Compared to normal TiO2 oxidation pigment, heat treating the TiO2 particles which have been produced by introducing the metal halide into the chloride process do not become substantially more abrasive. A normal TiO2 oxidation pigment becomes substantially more abrasive after this heat treatment procedure in the Daetwyler test.
Can Coatings
In one aspect, the low abrasion TiO2 pigments produced as described herein can be used in the surface coating of metal cans. Typically, metal containers are made using one of two processes, the two-piece can process and the three-piece can process. Using the two-piece can processes, for example, large rolls of aluminum sheet stock are continuously fed into a press (cupper) that forms a shallow cup. The cup is drawn and wall-ironed to form the body of the beverage can. The lid is attached after the can is filled with product.
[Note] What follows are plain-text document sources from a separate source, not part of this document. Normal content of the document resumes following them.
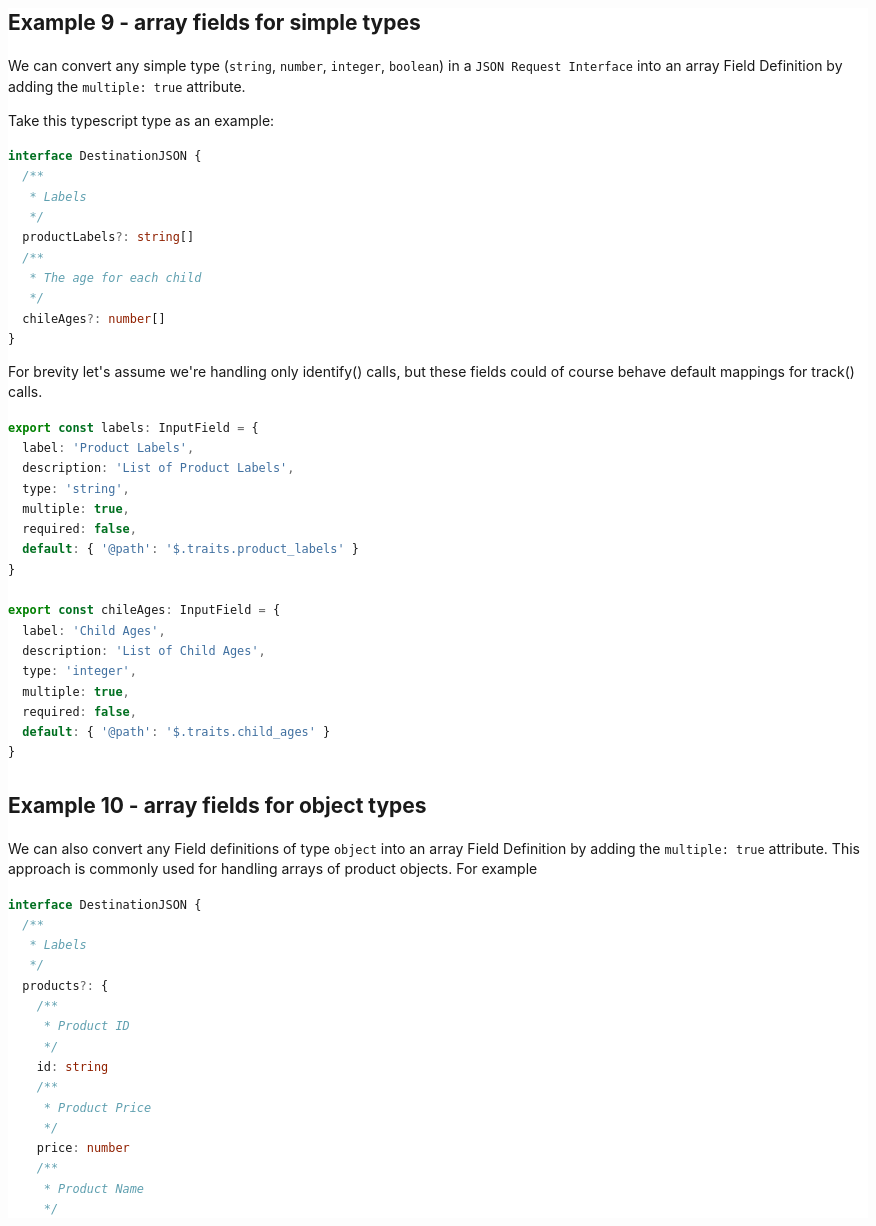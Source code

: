 ## Example 9 - array fields for simple types

We can convert any simple type (`string`, `number`, `integer`, `boolean`) in a `JSON Request Interface` into an array Field Definition by adding the `multiple: true` attribute.

Take this typescript type as an example:

```typescript
interface DestinationJSON {
  /**
   * Labels
   */
  productLabels?: string[]
  /**
   * The age for each child
   */
  chileAges?: number[]
}
```

For brevity let's assume we're handling only identify() calls, but these fields could of course behave default mappings for track() calls.

```typescript
export const labels: InputField = {
  label: 'Product Labels',
  description: 'List of Product Labels',
  type: 'string',
  multiple: true,
  required: false,
  default: { '@path': '$.traits.product_labels' }
}

export const chileAges: InputField = {
  label: 'Child Ages',
  description: 'List of Child Ages',
  type: 'integer',
  multiple: true,
  required: false,
  default: { '@path': '$.traits.child_ages' }
}
```

## Example 10 - array fields for object types

We can also convert any Field definitions of type `object` into an array Field Definition by adding the `multiple: true` attribute.
This approach is commonly used for handling arrays of product objects. For example

```typescript
interface DestinationJSON {
  /**
   * Labels
   */
  products?: {
    /**
     * Product ID
     */
    id: string
    /**
     * Product Price
     */
    price: number
    /**
     * Product Name
     */
```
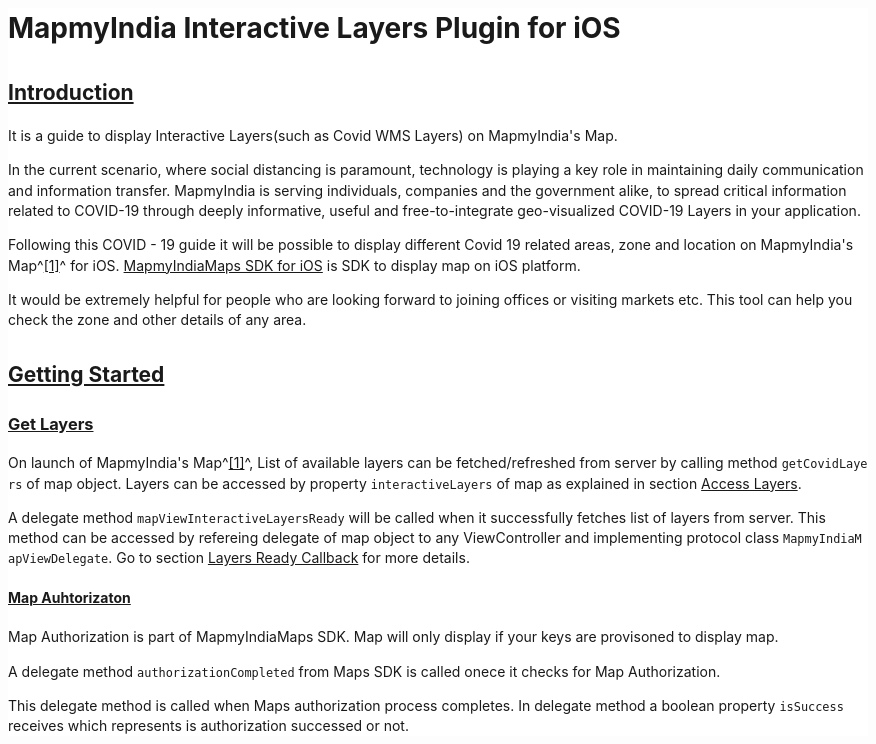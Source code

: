 # MapmyIndia Interactive Layers Plugin for iOS

## [Introduction](#Introduction)

It is a guide to display Interactive Layers(such as Covid WMS Layers) on
MapmyIndia's Map.

In the current scenario, where social distancing is paramount,
technology is playing a key role in maintaining daily communication and
information transfer. MapmyIndia is serving individuals, companies and
the government alike, to spread critical information related to COVID-19
through deeply informative, useful and free-to-integrate geo-visualized
COVID-19 Layers in your application.

Following this COVID - 19 guide it will be possible to display different
Covid 19 related areas, zone and location on MapmyIndia's
Map^[\[1\]](#%5B1%5D)^ for iOS. [MapmyIndiaMaps SDK for
iOS](https://github.com/MapmyIndia/mapmyindia-maps-vectorSDK-iOS/wiki)
is SDK to display map on iOS platform.

It would be extremely helpful for people who are looking forward to
joining offices or visiting markets etc. This tool can help you check
the zone and other details of any area.

## [Getting Started](#Getting-Started)

### [Get Layers](#Get-Layers)

On launch of MapmyIndia's Map^[\[1\]](#%5B1%5D)^, List of available
layers can be fetched/refreshed from server by calling method
`getCovidLayers` of map object. Layers can be accessed by property
`interactiveLayers` of map as explained in section [Access
Layers](#Access-Layers).

A delegate method `mapViewInteractiveLayersReady` will be called when it
successfully fetches list of layers from server. This method can be
accessed by refereing delegate of map object to any ViewController and
implementing protocol class `MapmyIndiaMapViewDelegate`. Go to section
[Layers Ready Callback](#Layers-Ready-Callback) for more details.

#### [Map Auhtorizaton](#Map-Auhtorizaton)

Map Authorization is part of MapmyIndiaMaps SDK. Map will only display
if your keys are provisoned to display map.

A delegate method `authorizationCompleted` from Maps SDK is called onece
it checks for Map Authorization.

This delegate method is called when Maps authorization process
completes. In delegate method a boolean property `isSuccess` receives
which represents is authorization successed or not.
Can exteriors are often roll-coated with a neutral color, for example white or grey, which is then oven-cured. Decorative inks are then put on, for example, with a rotary printer, and a protective varnish is roll-coated directly over the inks, then oven cured again.
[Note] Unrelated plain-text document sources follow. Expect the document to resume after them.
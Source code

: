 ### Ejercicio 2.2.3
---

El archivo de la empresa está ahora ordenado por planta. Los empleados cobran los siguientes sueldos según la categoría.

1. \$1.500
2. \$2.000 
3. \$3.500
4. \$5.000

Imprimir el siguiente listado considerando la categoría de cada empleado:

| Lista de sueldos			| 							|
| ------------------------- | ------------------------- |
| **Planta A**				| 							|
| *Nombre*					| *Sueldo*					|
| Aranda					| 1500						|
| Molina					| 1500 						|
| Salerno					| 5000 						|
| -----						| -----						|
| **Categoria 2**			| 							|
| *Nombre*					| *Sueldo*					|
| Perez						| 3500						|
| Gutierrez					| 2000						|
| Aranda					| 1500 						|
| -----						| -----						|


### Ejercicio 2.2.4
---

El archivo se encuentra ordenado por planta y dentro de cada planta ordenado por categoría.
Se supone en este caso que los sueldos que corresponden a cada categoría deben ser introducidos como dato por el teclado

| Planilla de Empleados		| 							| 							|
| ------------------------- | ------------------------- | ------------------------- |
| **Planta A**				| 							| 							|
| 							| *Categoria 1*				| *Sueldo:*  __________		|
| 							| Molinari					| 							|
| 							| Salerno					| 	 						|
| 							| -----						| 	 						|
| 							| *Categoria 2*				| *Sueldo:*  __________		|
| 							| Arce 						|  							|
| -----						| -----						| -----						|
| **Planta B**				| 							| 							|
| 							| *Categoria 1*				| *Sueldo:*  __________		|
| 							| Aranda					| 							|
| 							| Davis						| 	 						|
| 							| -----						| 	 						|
Can interiors are spray-coated with “inside spray” using an airless spray nozzle. Inside sprays are again oven-cured or baked.
Steel tuna fish-style cans and traditionally-shaped food cans can also be made using the two-piece process.
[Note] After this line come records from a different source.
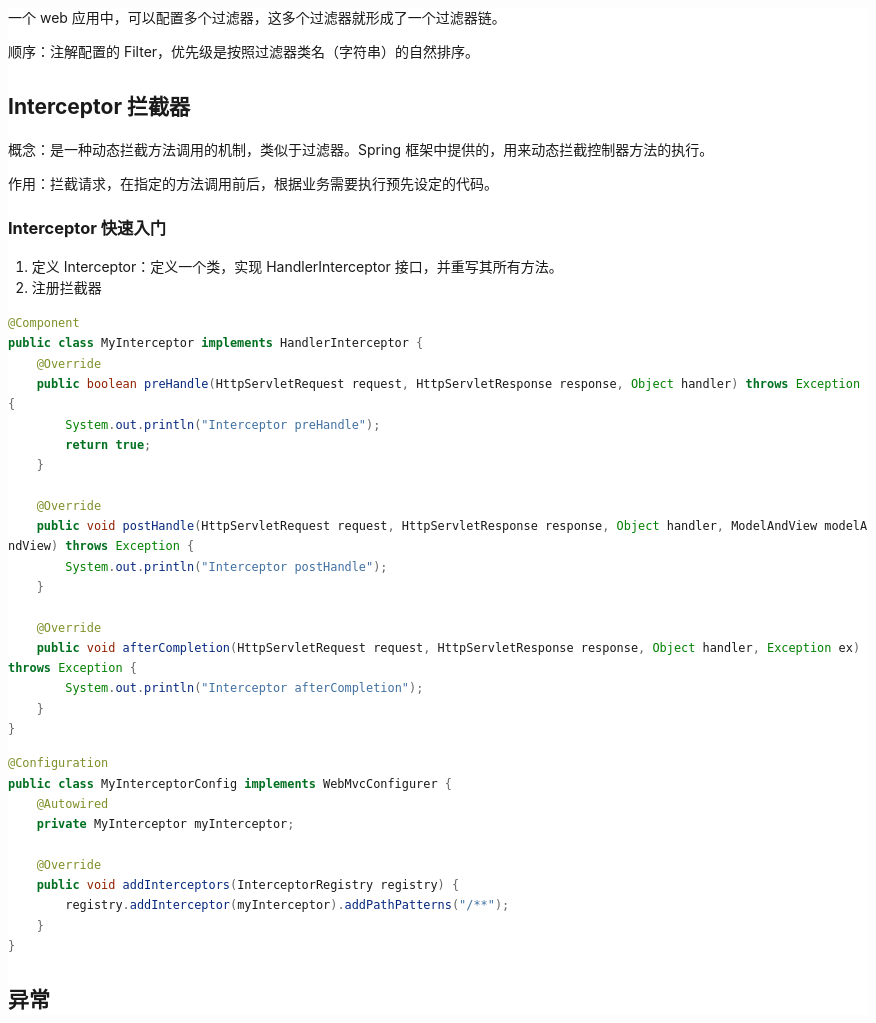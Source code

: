 一个 web 应用中，可以配置多个过滤器，这多个过滤器就形成了一个过滤器链。

顺序：注解配置的 Filter，优先级是按照过滤器类名（字符串）的自然排序。

## Interceptor 拦截器

概念：是一种动态拦截方法调用的机制，类似于过滤器。Spring 框架中提供的，用来动态拦截控制器方法的执行。

作用：拦截请求，在指定的方法调用前后，根据业务需要执行预先设定的代码。

### Interceptor 快速入门

1. 定义 Interceptor：定义一个类，实现 HandlerInterceptor 接口，并重写其所有方法。
2. 注册拦截器

```java
@Component
public class MyInterceptor implements HandlerInterceptor {
    @Override
    public boolean preHandle(HttpServletRequest request, HttpServletResponse response, Object handler) throws Exception {
        System.out.println("Interceptor preHandle");
        return true;
    }

    @Override
    public void postHandle(HttpServletRequest request, HttpServletResponse response, Object handler, ModelAndView modelAndView) throws Exception {
        System.out.println("Interceptor postHandle");
    }

    @Override
    public void afterCompletion(HttpServletRequest request, HttpServletResponse response, Object handler, Exception ex) throws Exception {
        System.out.println("Interceptor afterCompletion");
    }
}
```

```java
@Configuration
public class MyInterceptorConfig implements WebMvcConfigurer {
    @Autowired
    private MyInterceptor myInterceptor;

    @Override
    public void addInterceptors(InterceptorRegistry registry) {
        registry.addInterceptor(myInterceptor).addPathPatterns("/**");
    }
}
```

## 异常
The three-piece can process includes traditional steel food cans, pails, and drums. These cans are those, for example, that are opened either at the top or the bottom with a can opener. A rectangular sheet (body blank) is rolled onto a cylinder and soldered, welded, or cemented at the seam. One end is attached after the filling of the can with product.
Printing Inks
In another aspect, the low abrasion TiO2 pigments can be used in printing ink processes. Table 2 below summarizes the major end use applications of printing inks, by major substrate and printing process.
White inks are primarily used in packaging applications. The dominant technologies for white ink packaging applications include Flexography and Gravure. These technologies are discussed further below.
Flexography
Process: Rubber image transfer plates. Some Flexo products are capped, other not capped.
Applications include plastic film, plastic laminated paper compositions, thin metal foils and laminates of foil, plastic, and paper. However, a considerable portion of flexographic printing is for non-flexible packaging applications, including folding cartons and corrugated containers. Flexo is used to a smaller portion in the commercial printing market, such as, for example, for labels and business forms publications (e.g., books and catalogs), and in specialty applications such as, for example, gift wraps and wallpaper.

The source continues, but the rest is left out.